Check the rentals on Worldmark Owners:  I think I just saw an Aug/Sept Yellowstone 3br rental there.....

Sorry if I'm not right on that.....cheers.


----------



## CO skier (Apr 26, 2016)

riverdees05 said:


> Which would be a better week to go, the last week of August or the first week of September?



I think the mosquitoes depart the last week of August, along with the crowds.  Of the two choices, I would go with September.

The third week of September is one of the best weeks of the year to visit Yellowstone and Grand Teton National Parks with the changing aspen at their peak beauty.


----------



## gmarine (Apr 26, 2016)

September is a great time to visit. Keep in mind the park is huge and even in Sept can take a long time to go short distances in the park.
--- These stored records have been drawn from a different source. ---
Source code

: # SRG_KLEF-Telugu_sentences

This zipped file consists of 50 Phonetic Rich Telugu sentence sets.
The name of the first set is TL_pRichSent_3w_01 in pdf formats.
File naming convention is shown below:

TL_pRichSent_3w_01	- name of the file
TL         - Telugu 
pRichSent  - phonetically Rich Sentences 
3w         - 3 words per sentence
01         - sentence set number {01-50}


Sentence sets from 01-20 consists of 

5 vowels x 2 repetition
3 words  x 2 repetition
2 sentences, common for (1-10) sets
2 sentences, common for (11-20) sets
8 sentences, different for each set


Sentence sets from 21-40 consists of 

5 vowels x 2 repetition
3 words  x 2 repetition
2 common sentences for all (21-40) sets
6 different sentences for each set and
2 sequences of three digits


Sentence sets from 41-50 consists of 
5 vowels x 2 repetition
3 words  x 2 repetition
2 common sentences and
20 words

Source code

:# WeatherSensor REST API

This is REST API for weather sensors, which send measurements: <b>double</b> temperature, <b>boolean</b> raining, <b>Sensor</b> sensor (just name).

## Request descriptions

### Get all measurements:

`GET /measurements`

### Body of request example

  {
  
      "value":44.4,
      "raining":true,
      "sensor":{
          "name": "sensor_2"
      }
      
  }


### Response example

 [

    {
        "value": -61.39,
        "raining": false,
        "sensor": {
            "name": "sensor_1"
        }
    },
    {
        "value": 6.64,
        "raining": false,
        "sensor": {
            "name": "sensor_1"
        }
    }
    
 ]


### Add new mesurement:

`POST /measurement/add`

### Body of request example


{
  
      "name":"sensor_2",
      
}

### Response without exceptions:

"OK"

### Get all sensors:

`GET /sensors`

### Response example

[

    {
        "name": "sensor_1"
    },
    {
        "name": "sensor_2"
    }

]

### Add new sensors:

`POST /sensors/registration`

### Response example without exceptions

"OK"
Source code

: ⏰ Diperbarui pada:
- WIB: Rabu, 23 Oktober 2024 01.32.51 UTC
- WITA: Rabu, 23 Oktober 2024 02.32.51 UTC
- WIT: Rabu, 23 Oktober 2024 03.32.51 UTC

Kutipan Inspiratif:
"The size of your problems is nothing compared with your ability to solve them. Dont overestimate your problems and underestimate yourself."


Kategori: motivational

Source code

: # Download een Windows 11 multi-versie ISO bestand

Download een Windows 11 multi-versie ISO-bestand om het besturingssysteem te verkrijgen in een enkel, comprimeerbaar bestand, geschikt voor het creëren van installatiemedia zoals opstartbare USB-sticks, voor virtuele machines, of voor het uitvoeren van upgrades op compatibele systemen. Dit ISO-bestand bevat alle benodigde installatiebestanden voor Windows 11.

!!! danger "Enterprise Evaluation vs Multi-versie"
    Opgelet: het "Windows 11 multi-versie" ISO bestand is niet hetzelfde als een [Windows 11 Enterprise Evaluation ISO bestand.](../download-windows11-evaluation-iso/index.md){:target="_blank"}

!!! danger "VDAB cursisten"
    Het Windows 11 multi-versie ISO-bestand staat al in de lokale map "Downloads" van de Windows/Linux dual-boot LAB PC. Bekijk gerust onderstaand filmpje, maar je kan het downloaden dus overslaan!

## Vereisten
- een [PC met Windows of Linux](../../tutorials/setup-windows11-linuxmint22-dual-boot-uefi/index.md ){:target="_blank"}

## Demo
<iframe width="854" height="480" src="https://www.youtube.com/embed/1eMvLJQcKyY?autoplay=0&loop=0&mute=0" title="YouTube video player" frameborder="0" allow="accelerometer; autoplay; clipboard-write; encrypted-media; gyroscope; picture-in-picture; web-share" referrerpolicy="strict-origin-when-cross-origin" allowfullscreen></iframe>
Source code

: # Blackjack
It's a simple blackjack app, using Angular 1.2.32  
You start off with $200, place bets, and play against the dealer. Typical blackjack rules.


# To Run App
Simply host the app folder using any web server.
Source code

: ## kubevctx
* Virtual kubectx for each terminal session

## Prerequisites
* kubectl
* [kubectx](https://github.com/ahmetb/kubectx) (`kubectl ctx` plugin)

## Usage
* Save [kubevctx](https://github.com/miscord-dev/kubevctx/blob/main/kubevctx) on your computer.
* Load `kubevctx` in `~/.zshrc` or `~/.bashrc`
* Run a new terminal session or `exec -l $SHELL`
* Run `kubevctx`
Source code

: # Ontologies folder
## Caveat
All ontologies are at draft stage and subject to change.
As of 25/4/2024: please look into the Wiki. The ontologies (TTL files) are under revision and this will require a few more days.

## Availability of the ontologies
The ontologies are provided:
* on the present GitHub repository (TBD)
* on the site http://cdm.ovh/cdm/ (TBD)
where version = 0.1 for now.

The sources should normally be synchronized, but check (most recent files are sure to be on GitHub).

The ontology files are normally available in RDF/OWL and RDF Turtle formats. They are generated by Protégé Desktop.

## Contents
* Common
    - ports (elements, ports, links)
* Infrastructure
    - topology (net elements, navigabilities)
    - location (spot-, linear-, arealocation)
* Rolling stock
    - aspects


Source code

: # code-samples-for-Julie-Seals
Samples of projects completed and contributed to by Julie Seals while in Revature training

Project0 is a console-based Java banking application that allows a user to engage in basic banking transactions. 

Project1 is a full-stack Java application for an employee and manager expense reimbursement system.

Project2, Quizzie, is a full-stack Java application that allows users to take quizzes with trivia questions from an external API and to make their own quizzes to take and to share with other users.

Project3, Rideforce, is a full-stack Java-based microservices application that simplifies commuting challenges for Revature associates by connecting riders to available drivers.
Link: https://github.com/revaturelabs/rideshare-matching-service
I highly recommend staying at more than one location in the park to enjoy the different areas.  We spent 9 days in the park split between Old Faithful Lodge, Lake Yellowstone Hotel and Canyon Lodge.  The rooms are small but the experience of staying in the park is amazing, especially Old Faithful Lodge with geysers right outside the lodge.  Its an amazing place especially if you plan on doing some hiking.


----------



## WinniWoman (Apr 26, 2016)

We actually had no problem visiting various parts of the park staying in West Yellowstone. We mapped out each day and were on the road by 9am. We did a different part of the park each day- was wonderful! And as I previously mentioned. we even hit the Tetons from there.

We did not eat out very much so I liked staying in one place. Kept all the food in the fridge and so on for the week. We packed lunches in the morning to take with us on our adventures. 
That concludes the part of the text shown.